Let be $O_{2}$ the orthogonal group, that is, the group of reflections and rotations of $\mathbb{R}^{2}$. His center is $\{ \pm I\} \simeq \mathbb{Z}_{2}$. I'm having problems to study the center of the quotient $\frac{O_{2}}{\{ \pm I\}}$. Someone could clarify?
Thanks in advance.
On
I was ignoring the part "anticommutes with every orthogonal matrix". Indeed, we can look to commutators:
\begin{align} [Rot(\phi), Ref(\psi)] &= Rot(-2\phi)\\ [Rot(\phi), Rot(\psi)] &= I_{2}\\ [Ref(\phi), Ref(\psi)] &= Rot(4(\phi - \psi)) \end{align}
If $AZ(O_{2})$ $\in$ $Z\Big(\frac{O_{2}}{Z(O_{2})}\Big)$:
$$ (AB)Z(O_{2}) = (BA)Z(O_{2}) \Rightarrow [A,B] = \pm I_{2}$$
Looking to the commutators above, because $B$ is arbitrary, $A$ must be a rotation, say $Rot(\phi)$, and $Rot(-2\phi) = \pm I$, which implies $\phi = 0, \pi$ or $\pm \frac{\pi}{2}$. Hence: $$Z\Big(\frac{O_{2}}{Z(O_{2})}\Big) \simeq \mathbb{Z}_{2}$$
So, the center of the quotient isn't trivial.

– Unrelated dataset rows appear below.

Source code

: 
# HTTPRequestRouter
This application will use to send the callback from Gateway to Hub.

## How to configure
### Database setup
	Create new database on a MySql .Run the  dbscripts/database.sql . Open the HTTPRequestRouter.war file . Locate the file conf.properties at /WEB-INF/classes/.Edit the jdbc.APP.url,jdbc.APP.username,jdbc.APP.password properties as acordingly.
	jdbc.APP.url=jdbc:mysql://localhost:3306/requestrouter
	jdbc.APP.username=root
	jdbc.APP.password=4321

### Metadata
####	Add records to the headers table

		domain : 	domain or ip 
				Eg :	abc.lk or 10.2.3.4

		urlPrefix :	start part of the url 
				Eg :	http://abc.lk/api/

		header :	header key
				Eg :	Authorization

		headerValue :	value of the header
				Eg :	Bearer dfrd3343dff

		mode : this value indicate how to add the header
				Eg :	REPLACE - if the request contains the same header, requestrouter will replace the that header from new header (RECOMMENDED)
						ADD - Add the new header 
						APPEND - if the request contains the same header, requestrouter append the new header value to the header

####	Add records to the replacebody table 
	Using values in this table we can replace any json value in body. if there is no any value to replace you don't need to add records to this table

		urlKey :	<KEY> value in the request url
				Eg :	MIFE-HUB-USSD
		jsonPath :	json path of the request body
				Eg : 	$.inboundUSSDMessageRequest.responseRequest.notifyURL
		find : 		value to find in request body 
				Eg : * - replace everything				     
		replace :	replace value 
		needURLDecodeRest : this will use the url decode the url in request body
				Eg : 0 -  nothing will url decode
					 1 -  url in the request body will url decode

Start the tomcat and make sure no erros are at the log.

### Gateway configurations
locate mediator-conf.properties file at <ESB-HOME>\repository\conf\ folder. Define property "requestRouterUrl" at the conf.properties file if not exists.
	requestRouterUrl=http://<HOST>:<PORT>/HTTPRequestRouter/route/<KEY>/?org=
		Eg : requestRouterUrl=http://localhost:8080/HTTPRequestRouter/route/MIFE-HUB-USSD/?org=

$O_2$ is generated by rotations and symmetries, which means that all the elements of $O_2$ can be written as $R_\theta S^\epsilon$, where $R_\theta $ is a rotation of an angle $\theta$, $S= \begin{pmatrix} -1 & 0 \\ 0 & 1 \end{pmatrix}$ and $\epsilon \in \{0,1\}$. Though it suffices to look for matrices in that form such that $S R_\theta S^\epsilon = \pm R_\theta S^{\epsilon+1}$ and $R_\alpha R_\theta S^\epsilon= \pm R_\theta S^\epsilon R_\alpha$ $\forall \alpha$. This lies to all those matrices such that $S R_\theta=\pm R_\theta S$ and $R_\alpha S^\epsilon= \pm S^\epsilon R_\alpha$ $\forall \alpha$, which are separate conditions for $\theta$ and $\epsilon$. Can you now find out who's the center?